Task to complete —
Across all entries below, how many lines include "accept"? Answer with the number alone.
++++++++
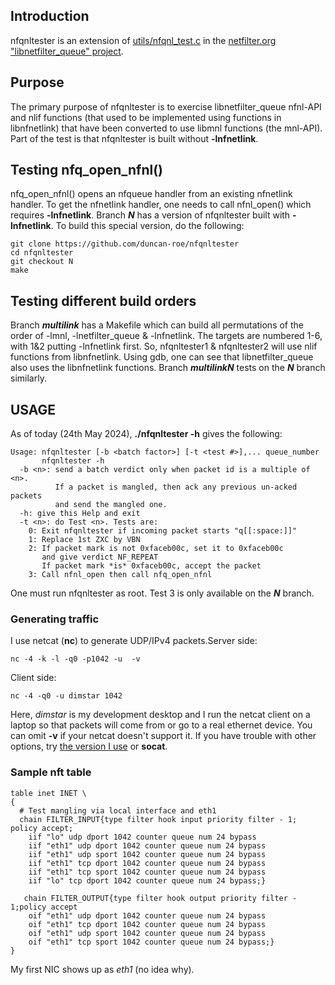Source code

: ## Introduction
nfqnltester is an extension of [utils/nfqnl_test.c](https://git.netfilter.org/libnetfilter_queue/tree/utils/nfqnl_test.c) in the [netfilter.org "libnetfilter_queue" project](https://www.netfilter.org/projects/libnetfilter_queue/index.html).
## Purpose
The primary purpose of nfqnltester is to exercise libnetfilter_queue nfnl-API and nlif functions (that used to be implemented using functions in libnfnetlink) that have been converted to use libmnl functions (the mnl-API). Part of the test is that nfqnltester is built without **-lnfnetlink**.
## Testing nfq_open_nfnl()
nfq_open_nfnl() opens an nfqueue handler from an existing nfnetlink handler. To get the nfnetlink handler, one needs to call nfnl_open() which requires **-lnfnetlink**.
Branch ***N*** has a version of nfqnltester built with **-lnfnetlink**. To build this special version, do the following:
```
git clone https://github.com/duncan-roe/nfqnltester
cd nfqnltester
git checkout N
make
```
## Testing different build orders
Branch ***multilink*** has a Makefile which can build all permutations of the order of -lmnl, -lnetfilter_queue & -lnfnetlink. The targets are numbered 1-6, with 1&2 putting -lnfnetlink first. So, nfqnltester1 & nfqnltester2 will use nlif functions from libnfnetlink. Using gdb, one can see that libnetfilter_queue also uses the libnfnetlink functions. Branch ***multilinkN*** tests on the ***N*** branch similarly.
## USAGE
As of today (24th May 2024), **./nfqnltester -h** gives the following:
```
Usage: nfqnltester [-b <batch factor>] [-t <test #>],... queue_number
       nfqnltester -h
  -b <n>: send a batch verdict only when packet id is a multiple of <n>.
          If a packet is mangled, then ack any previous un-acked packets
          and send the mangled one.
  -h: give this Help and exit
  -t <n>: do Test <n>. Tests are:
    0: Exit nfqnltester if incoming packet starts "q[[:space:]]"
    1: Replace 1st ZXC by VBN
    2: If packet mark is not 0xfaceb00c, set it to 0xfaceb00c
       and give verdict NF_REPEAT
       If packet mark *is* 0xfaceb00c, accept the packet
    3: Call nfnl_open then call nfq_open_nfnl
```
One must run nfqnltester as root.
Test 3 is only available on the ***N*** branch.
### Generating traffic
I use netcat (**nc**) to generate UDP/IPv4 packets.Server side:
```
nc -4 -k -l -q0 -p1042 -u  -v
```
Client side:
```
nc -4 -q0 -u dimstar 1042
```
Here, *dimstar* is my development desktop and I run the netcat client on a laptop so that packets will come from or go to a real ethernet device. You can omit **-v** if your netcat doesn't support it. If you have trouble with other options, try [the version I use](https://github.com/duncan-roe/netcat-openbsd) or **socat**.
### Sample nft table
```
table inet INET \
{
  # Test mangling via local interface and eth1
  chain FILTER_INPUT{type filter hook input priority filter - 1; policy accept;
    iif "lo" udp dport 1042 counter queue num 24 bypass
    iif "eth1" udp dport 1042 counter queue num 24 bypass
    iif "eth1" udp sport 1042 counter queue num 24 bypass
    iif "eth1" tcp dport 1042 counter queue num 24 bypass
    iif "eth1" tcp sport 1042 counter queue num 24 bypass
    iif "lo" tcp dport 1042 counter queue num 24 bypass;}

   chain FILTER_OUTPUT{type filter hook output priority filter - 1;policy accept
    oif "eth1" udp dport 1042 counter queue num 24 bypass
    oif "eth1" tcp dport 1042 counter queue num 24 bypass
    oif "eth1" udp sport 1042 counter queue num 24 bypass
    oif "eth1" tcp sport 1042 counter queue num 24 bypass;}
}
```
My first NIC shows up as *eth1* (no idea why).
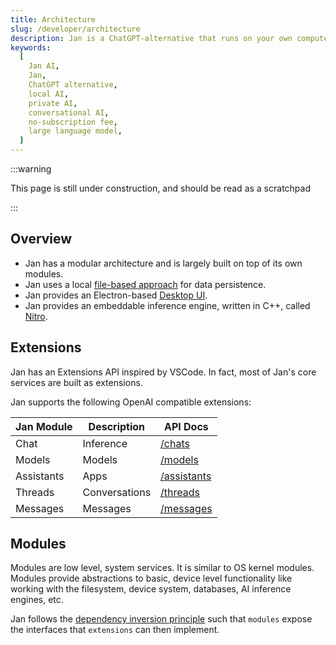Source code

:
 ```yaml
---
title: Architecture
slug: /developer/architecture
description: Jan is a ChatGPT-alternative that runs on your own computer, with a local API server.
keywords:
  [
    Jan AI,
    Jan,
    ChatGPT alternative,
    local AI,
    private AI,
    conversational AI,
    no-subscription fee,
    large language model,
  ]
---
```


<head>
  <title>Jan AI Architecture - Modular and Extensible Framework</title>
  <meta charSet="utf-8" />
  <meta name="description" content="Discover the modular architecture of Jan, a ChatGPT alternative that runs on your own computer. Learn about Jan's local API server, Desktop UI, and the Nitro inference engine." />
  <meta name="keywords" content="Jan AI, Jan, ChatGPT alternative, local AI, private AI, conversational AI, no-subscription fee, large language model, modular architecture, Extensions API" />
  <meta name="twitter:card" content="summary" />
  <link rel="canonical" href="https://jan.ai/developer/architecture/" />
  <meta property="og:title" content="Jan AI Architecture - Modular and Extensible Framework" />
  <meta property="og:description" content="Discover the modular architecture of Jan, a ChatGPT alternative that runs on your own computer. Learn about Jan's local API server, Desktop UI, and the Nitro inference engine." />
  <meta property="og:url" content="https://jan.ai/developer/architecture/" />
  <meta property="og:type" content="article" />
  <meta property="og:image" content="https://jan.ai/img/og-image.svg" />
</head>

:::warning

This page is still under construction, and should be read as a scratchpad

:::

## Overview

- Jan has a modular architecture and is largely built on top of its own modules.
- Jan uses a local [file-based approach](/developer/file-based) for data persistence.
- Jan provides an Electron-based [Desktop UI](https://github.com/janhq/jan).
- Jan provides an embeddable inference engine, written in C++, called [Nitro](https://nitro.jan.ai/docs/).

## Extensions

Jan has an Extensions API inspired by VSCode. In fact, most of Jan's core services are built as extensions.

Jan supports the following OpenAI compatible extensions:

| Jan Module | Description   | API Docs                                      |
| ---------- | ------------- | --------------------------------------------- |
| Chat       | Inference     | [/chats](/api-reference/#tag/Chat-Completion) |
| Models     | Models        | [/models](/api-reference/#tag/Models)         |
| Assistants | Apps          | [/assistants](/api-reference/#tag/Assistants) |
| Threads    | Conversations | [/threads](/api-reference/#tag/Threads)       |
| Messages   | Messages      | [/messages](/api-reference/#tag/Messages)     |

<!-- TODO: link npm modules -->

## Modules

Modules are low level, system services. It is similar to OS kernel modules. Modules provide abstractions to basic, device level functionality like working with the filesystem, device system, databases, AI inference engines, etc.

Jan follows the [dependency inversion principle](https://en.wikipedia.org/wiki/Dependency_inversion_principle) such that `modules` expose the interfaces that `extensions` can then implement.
++++++++
Solution below —
3